Your copy should match the entries exactly, with no images carried over.

(Data begins)

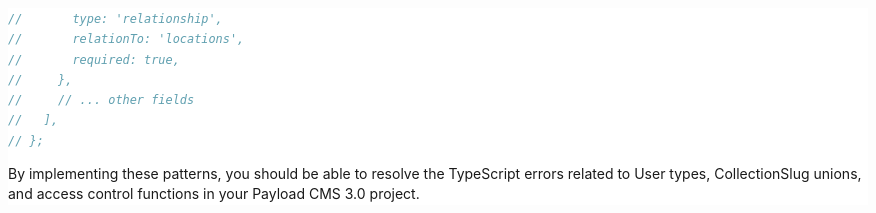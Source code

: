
 ```typescript
//       type: 'relationship',
//       relationTo: 'locations',
//       required: true,
//     },
//     // ... other fields
//   ],
// };
```

By implementing these patterns, you should be able to resolve the TypeScript errors related to User types, CollectionSlug unions, and access control functions in your Payload CMS 3.0 project.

(Data ends)

- _Solution to this task_:
Source code

:
 ```typescript
//       type: 'relationship',
//       relationTo: 'locations',
//       required: true,
//     },
//     // ... other fields
//   ],
// };
```

By implementing these patterns, you should be able to resolve the TypeScript errors related to User types, CollectionSlug unions, and access control functions in your Payload CMS 3.0 project.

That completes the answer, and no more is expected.